── Entries shown

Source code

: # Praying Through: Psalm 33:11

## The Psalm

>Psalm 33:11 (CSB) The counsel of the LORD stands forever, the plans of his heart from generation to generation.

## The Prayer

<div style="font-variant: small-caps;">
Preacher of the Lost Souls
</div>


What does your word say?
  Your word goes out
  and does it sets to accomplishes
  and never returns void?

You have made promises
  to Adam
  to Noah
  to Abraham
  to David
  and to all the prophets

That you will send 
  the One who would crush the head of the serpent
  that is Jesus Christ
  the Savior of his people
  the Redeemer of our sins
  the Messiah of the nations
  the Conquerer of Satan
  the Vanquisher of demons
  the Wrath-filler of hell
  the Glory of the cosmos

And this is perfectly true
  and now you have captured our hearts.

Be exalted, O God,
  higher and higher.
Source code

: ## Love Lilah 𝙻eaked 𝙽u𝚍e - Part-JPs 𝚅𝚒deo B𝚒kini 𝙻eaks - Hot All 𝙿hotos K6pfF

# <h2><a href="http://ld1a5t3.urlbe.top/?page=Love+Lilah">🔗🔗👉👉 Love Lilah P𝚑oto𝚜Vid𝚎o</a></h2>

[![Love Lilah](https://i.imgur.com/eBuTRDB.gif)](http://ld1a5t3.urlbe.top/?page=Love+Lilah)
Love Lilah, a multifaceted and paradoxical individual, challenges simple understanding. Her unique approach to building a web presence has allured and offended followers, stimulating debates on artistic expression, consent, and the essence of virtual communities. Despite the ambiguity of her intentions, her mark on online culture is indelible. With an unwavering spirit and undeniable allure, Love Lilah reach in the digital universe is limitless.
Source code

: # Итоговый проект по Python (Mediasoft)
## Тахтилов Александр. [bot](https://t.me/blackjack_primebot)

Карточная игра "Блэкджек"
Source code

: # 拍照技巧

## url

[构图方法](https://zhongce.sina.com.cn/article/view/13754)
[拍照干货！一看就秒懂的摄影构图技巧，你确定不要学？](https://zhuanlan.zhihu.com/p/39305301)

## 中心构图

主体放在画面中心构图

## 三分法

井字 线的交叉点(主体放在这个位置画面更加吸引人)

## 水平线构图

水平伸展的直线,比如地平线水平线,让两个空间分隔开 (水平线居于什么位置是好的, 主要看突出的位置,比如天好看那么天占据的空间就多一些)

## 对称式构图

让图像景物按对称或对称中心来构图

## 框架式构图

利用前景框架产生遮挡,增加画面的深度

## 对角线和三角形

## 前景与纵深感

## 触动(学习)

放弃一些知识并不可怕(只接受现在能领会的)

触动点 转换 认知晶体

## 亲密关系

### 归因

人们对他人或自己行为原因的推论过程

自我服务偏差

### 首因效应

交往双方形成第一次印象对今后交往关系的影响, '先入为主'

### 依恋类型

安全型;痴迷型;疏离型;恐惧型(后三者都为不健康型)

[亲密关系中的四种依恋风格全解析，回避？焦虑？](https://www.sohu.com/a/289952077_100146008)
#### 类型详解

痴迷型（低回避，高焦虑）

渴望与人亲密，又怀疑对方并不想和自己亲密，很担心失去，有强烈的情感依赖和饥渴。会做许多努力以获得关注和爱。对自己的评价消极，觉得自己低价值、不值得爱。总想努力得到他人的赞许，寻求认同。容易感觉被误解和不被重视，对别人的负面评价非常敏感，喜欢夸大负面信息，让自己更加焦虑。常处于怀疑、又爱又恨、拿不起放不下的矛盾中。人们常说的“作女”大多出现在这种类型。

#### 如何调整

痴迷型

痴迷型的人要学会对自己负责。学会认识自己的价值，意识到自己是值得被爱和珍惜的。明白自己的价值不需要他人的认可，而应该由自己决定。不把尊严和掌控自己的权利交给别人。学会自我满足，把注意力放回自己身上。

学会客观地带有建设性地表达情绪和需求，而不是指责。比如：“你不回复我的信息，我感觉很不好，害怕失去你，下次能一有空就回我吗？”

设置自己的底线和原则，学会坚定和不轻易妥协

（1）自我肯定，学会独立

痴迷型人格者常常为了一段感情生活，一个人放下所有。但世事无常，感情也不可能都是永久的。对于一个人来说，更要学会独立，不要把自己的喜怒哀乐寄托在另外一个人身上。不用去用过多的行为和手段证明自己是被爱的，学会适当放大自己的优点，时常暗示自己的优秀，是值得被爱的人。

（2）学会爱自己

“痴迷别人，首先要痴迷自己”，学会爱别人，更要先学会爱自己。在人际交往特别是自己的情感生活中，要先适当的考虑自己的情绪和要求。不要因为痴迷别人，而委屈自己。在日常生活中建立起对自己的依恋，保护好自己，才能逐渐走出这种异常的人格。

────

__Task item__:
Copy every entry exactly; no part may be left out.

__Answer area__:
Source code

: # Praying Through: Psalm 33:11

## The Psalm

>Psalm 33:11 (CSB) The counsel of the LORD stands forever, the plans of his heart from generation to generation.

## The Prayer

<div style="font-variant: small-caps;">
Preacher of the Lost Souls
</div>


What does your word say?
  Your word goes out
  and does it sets to accomplishes
  and never returns void?

You have made promises
  to Adam
  to Noah
  to Abraham
  to David
  and to all the prophets

That you will send 
  the One who would crush the head of the serpent
  that is Jesus Christ
  the Savior of his people
  the Redeemer of our sins
  the Messiah of the nations
  the Conquerer of Satan
  the Vanquisher of demons
  the Wrath-filler of hell
  the Glory of the cosmos

And this is perfectly true
  and now you have captured our hearts.

Be exalted, O God,
  higher and higher.
Source code

: ## Love Lilah 𝙻eaked 𝙽u𝚍e - Part-JPs 𝚅𝚒deo B𝚒kini 𝙻eaks - Hot All 𝙿hotos K6pfF

# <h2><a href="http://ld1a5t3.urlbe.top/?page=Love+Lilah">🔗🔗👉👉 Love Lilah P𝚑oto𝚜Vid𝚎o</a></h2>

[![Love Lilah](https://i.imgur.com/eBuTRDB.gif)](http://ld1a5t3.urlbe.top/?page=Love+Lilah)
Love Lilah, a multifaceted and paradoxical individual, challenges simple understanding. Her unique approach to building a web presence has allured and offended followers, stimulating debates on artistic expression, consent, and the essence of virtual communities. Despite the ambiguity of her intentions, her mark on online culture is indelible. With an unwavering spirit and undeniable allure, Love Lilah reach in the digital universe is limitless.
Source code

: # Итоговый проект по Python (Mediasoft)
## Тахтилов Александр. [bot](https://t.me/blackjack_primebot)

Карточная игра "Блэкджек"
Source code

: # 拍照技巧

## url

[构图方法](https://zhongce.sina.com.cn/article/view/13754)
[拍照干货！一看就秒懂的摄影构图技巧，你确定不要学？](https://zhuanlan.zhihu.com/p/39305301)

## 中心构图

主体放在画面中心构图

## 三分法

井字 线的交叉点(主体放在这个位置画面更加吸引人)

## 水平线构图

水平伸展的直线,比如地平线水平线,让两个空间分隔开 (水平线居于什么位置是好的, 主要看突出的位置,比如天好看那么天占据的空间就多一些)

## 对称式构图

让图像景物按对称或对称中心来构图

## 框架式构图

利用前景框架产生遮挡,增加画面的深度

## 对角线和三角形

## 前景与纵深感

## 触动(学习)

放弃一些知识并不可怕(只接受现在能领会的)

触动点 转换 认知晶体

## 亲密关系

### 归因

人们对他人或自己行为原因的推论过程

自我服务偏差

### 首因效应

交往双方形成第一次印象对今后交往关系的影响, '先入为主'

### 依恋类型

安全型;痴迷型;疏离型;恐惧型(后三者都为不健康型)

[亲密关系中的四种依恋风格全解析，回避？焦虑？](https://www.sohu.com/a/289952077_100146008)
#### 类型详解

痴迷型（低回避，高焦虑）

渴望与人亲密，又怀疑对方并不想和自己亲密，很担心失去，有强烈的情感依赖和饥渴。会做许多努力以获得关注和爱。对自己的评价消极，觉得自己低价值、不值得爱。总想努力得到他人的赞许，寻求认同。容易感觉被误解和不被重视，对别人的负面评价非常敏感，喜欢夸大负面信息，让自己更加焦虑。常处于怀疑、又爱又恨、拿不起放不下的矛盾中。人们常说的“作女”大多出现在这种类型。

#### 如何调整

痴迷型

痴迷型的人要学会对自己负责。学会认识自己的价值，意识到自己是值得被爱和珍惜的。明白自己的价值不需要他人的认可，而应该由自己决定。不把尊严和掌控自己的权利交给别人。学会自我满足，把注意力放回自己身上。

学会客观地带有建设性地表达情绪和需求，而不是指责。比如：“你不回复我的信息，我感觉很不好，害怕失去你，下次能一有空就回我吗？”

设置自己的底线和原则，学会坚定和不轻易妥协

（1）自我肯定，学会独立

痴迷型人格者常常为了一段感情生活，一个人放下所有。但世事无常，感情也不可能都是永久的。对于一个人来说，更要学会独立，不要把自己的喜怒哀乐寄托在另外一个人身上。不用去用过多的行为和手段证明自己是被爱的，学会适当放大自己的优点，时常暗示自己的优秀，是值得被爱的人。

（2）学会爱自己

“痴迷别人，首先要痴迷自己”，学会爱别人，更要先学会爱自己。在人际交往特别是自己的情感生活中，要先适当的考虑自己的情绪和要求。不要因为痴迷别人，而委屈自己。在日常生活中建立起对自己的依恋，保护好自己，才能逐渐走出这种异常的人格。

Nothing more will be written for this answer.